6. Optics (Ray Optics & Wave Optics)

• Derive lens maker’s formula; solve imaging problems for single lens and combination of lenses (including lateral magnification).

• Refraction through spherical surface and combination — sign conventions and numerical practice.

• Young’s double slit: fringe width, effect of changing wavelength/ slit separation/ screen distance; calculations with coherent sources.

• Thin-film interference: derive condition for constructive/destructive interference and apply to common questions.

• Diffraction: single-slit diffraction minima/maxima positions; resolving power of microscope and telescope (qualitative + numerical).
• What to revise: Lens formula, interference (Young), thin films, diffraction & resolving power.

7. Dual Nature of Matter & Radiation

• Photoelectric effect: derive stopping potential relation, dependence on intensity and frequency; calculate work function and maximum kinetic energy.

• de Broglie wavelength and its application to electrons — diffraction experiment style problems.
• What to revise: Einstein’s photoelectric equation, de Broglie relation.

8. Atoms & Nuclei

• Bohr model: derive energy levels for hydrogen-like atoms and compute spectral lines (Balmer, Lyman examples).

• Radioactivity: decay law, half-life, mean life, activity calculations, and alpha/beta decay energetics.

• Nuclear binding energy: calculate per nucleon and discuss stability; Q-value problems.
• What to revise: Bohr formula, binding energy computations, decay law.

9. Semiconductor Electronics: Materials, Devices & Simple Circuits

• Explain p-n junction diode I–V characteristics; calculate forward bias current and knee behavior qualitatively.

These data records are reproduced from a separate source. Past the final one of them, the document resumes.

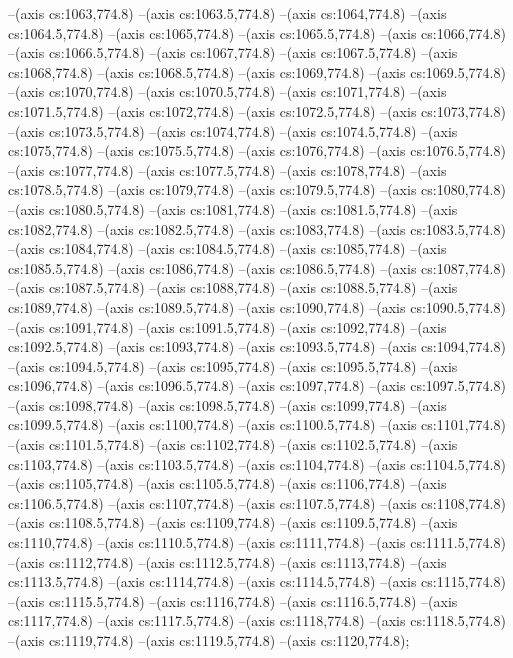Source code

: --(axis cs:1063,774.8)
--(axis cs:1063.5,774.8)
--(axis cs:1064,774.8)
--(axis cs:1064.5,774.8)
--(axis cs:1065,774.8)
--(axis cs:1065.5,774.8)
--(axis cs:1066,774.8)
--(axis cs:1066.5,774.8)
--(axis cs:1067,774.8)
--(axis cs:1067.5,774.8)
--(axis cs:1068,774.8)
--(axis cs:1068.5,774.8)
--(axis cs:1069,774.8)
--(axis cs:1069.5,774.8)
--(axis cs:1070,774.8)
--(axis cs:1070.5,774.8)
--(axis cs:1071,774.8)
--(axis cs:1071.5,774.8)
--(axis cs:1072,774.8)
--(axis cs:1072.5,774.8)
--(axis cs:1073,774.8)
--(axis cs:1073.5,774.8)
--(axis cs:1074,774.8)
--(axis cs:1074.5,774.8)
--(axis cs:1075,774.8)
--(axis cs:1075.5,774.8)
--(axis cs:1076,774.8)
--(axis cs:1076.5,774.8)
--(axis cs:1077,774.8)
--(axis cs:1077.5,774.8)
--(axis cs:1078,774.8)
--(axis cs:1078.5,774.8)
--(axis cs:1079,774.8)
--(axis cs:1079.5,774.8)
--(axis cs:1080,774.8)
--(axis cs:1080.5,774.8)
--(axis cs:1081,774.8)
--(axis cs:1081.5,774.8)
--(axis cs:1082,774.8)
--(axis cs:1082.5,774.8)
--(axis cs:1083,774.8)
--(axis cs:1083.5,774.8)
--(axis cs:1084,774.8)
--(axis cs:1084.5,774.8)
--(axis cs:1085,774.8)
--(axis cs:1085.5,774.8)
--(axis cs:1086,774.8)
--(axis cs:1086.5,774.8)
--(axis cs:1087,774.8)
--(axis cs:1087.5,774.8)
--(axis cs:1088,774.8)
--(axis cs:1088.5,774.8)
--(axis cs:1089,774.8)
--(axis cs:1089.5,774.8)
--(axis cs:1090,774.8)
--(axis cs:1090.5,774.8)
--(axis cs:1091,774.8)
--(axis cs:1091.5,774.8)
--(axis cs:1092,774.8)
--(axis cs:1092.5,774.8)
--(axis cs:1093,774.8)
--(axis cs:1093.5,774.8)
--(axis cs:1094,774.8)
--(axis cs:1094.5,774.8)
--(axis cs:1095,774.8)
--(axis cs:1095.5,774.8)
--(axis cs:1096,774.8)
--(axis cs:1096.5,774.8)
--(axis cs:1097,774.8)
--(axis cs:1097.5,774.8)
--(axis cs:1098,774.8)
--(axis cs:1098.5,774.8)
--(axis cs:1099,774.8)
--(axis cs:1099.5,774.8)
--(axis cs:1100,774.8)
--(axis cs:1100.5,774.8)
--(axis cs:1101,774.8)
--(axis cs:1101.5,774.8)
--(axis cs:1102,774.8)
--(axis cs:1102.5,774.8)
--(axis cs:1103,774.8)
--(axis cs:1103.5,774.8)
--(axis cs:1104,774.8)
--(axis cs:1104.5,774.8)
--(axis cs:1105,774.8)
--(axis cs:1105.5,774.8)
--(axis cs:1106,774.8)
--(axis cs:1106.5,774.8)
--(axis cs:1107,774.8)
--(axis cs:1107.5,774.8)
--(axis cs:1108,774.8)
--(axis cs:1108.5,774.8)
--(axis cs:1109,774.8)
--(axis cs:1109.5,774.8)
--(axis cs:1110,774.8)
--(axis cs:1110.5,774.8)
--(axis cs:1111,774.8)
--(axis cs:1111.5,774.8)
--(axis cs:1112,774.8)
--(axis cs:1112.5,774.8)
--(axis cs:1113,774.8)
--(axis cs:1113.5,774.8)
--(axis cs:1114,774.8)
--(axis cs:1114.5,774.8)
--(axis cs:1115,774.8)
--(axis cs:1115.5,774.8)
--(axis cs:1116,774.8)
--(axis cs:1116.5,774.8)
--(axis cs:1117,774.8)
--(axis cs:1117.5,774.8)
--(axis cs:1118,774.8)
--(axis cs:1118.5,774.8)
--(axis cs:1119,774.8)
--(axis cs:1119.5,774.8)
--(axis cs:1120,774.8);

• Design simple amplifier using a transistor: biasing (CE), gain approximate calculation, input/output coupling.

• Logic gates: draw circuits for NAND, NOR; realize simple Boolean expressions; truth tables.
• What to revise: p-n junction behavior, transistor as amplifier/switch, basic digital logic.

10. Communication Systems

• Difference between analog and digital communication; sketch amplitude modulation (AM) and frequency modulation (FM) spectra and calculate bandwidth for given signals.

• Sampling theorem (Nyquist) statement and demonstration with numerical bandwidth problems.
• What to revise: Modulation basics, bandwidth calculations, noise basics qualitatively.

5-year trend notes (short)

• Numericals dominate: CBSE usually includes 2–3 multi-step numerical problems (electrostatics, circuits, optics, modern physics). 

• One or two long derivations (Maxwell/EM wave, lens formula, Bohr model) appear frequently in the long-answer portion. 

• RC/LC/AC resonance and power factor consistently appear in the electricity/electromagnetism section. 

• Assertion-Reason/MCQ patterns are part of Section A in recent sample papers — practice conceptual checks (reasoning-based MCQs). 

• Quick study plan for these questions (compact)

Day 1–7: Solve all Electrostatics + Current Electricity problems from list (timed).

Day 8–14: Magnetism, EM induction, AC circuits + sample problems.

Day 15–20: Optics (ray + wave) + modern physics (photoelectric, Bohr).

Day 21–24: Semiconductors, Communication and revision of difficult numericals.

Always: practice at least 5 full past papers (latest 3 years highest priority) and review marking schemes. (CBSE released sample papers/marking schemes for 2025–26 — use them for exam pattern clarity).